DRs became the law of the land with the adoption of the 1988 Fair Housing Amendments. In the beginning, the number of requests was small. Requests began to accelerate after 2000. The number of tenants’ (meaning both tenants and prospects) disability requests has gone through the roof. At a recent legal conference, one large landlord reported that they have received over 4000 requests since the start of the year. Client situations involving DRs are consistently at the top or near the top of the THS situation board. Depending on the client, requests for Emotional Support Animals (ESAs) comprise between 75% and 90% of DR requests made by tenants.
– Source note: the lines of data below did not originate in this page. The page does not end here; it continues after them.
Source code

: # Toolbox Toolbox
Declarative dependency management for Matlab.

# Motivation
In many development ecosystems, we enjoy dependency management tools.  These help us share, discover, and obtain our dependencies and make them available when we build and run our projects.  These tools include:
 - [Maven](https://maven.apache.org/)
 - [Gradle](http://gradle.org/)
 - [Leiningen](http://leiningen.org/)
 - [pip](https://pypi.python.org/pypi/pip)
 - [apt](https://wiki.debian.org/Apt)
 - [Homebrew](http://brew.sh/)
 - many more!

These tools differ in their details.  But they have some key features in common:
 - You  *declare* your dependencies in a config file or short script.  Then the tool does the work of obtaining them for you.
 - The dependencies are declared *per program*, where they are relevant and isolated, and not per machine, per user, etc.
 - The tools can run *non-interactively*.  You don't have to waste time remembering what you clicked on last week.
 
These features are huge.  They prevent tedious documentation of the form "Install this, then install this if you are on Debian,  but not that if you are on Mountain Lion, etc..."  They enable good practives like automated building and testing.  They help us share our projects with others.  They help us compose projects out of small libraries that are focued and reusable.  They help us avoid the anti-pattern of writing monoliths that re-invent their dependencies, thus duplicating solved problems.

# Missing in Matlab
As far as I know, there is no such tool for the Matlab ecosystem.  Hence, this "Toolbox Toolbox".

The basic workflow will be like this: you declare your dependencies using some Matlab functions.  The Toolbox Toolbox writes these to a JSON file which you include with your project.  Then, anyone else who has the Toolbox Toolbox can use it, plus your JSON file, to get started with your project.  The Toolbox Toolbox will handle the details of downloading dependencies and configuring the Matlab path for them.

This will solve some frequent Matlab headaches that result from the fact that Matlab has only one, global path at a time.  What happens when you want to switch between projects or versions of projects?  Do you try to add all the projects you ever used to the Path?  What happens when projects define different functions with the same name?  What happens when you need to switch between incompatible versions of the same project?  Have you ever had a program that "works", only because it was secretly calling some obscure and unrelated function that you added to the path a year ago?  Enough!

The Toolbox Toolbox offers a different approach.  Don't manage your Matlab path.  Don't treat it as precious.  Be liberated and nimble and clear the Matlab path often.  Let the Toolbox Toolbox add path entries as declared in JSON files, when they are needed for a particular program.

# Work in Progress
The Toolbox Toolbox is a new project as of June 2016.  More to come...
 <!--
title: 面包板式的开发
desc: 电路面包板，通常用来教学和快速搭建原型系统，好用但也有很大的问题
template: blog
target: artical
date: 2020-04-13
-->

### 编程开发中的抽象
If DR requests are not handled correctly, they can quickly go wrong. In the most contentious fair housing lawsuit I ever handled, the landlord promptly gave the tenant everything they requested. However, because the DR request was not properly documented, the tenant was able to lie about what they had asked for and when they asked for it. This case should be a powerful reminder to all landlords. Failure to accurately document a DR creates potential legal exposure.

Unfortunately, the status quo is woefully lacking when it comes to systematically documenting and processing DR requests. Landlords currently deploy a literal hodgepodge of solutions that are, for the most part, neither methodical nor comprehensive. Some landlords at least have standardized forms for tenants to make DRs. However, the forms often are of little use because they have been simplified to the point where they don’t collect the necessary information to evaluate the DR. Frequently, onsite teams are not properly trained on how to use the forms. Some landlords do deploy more well thought out policies that include centralized processing and documentation. But again, their onsite teams are frequently not trained on the policies. Further, in some instances the policies and procedures are confusing and even contradictory. Finally, since the policies are often either inflexible or not comprehensive, scenarios arise that are not covered by the policies. When this occurs, it paralyzes the onsite team or regional manager handling the DR. We have only seen one client that has a centralized compilation of DR documentation.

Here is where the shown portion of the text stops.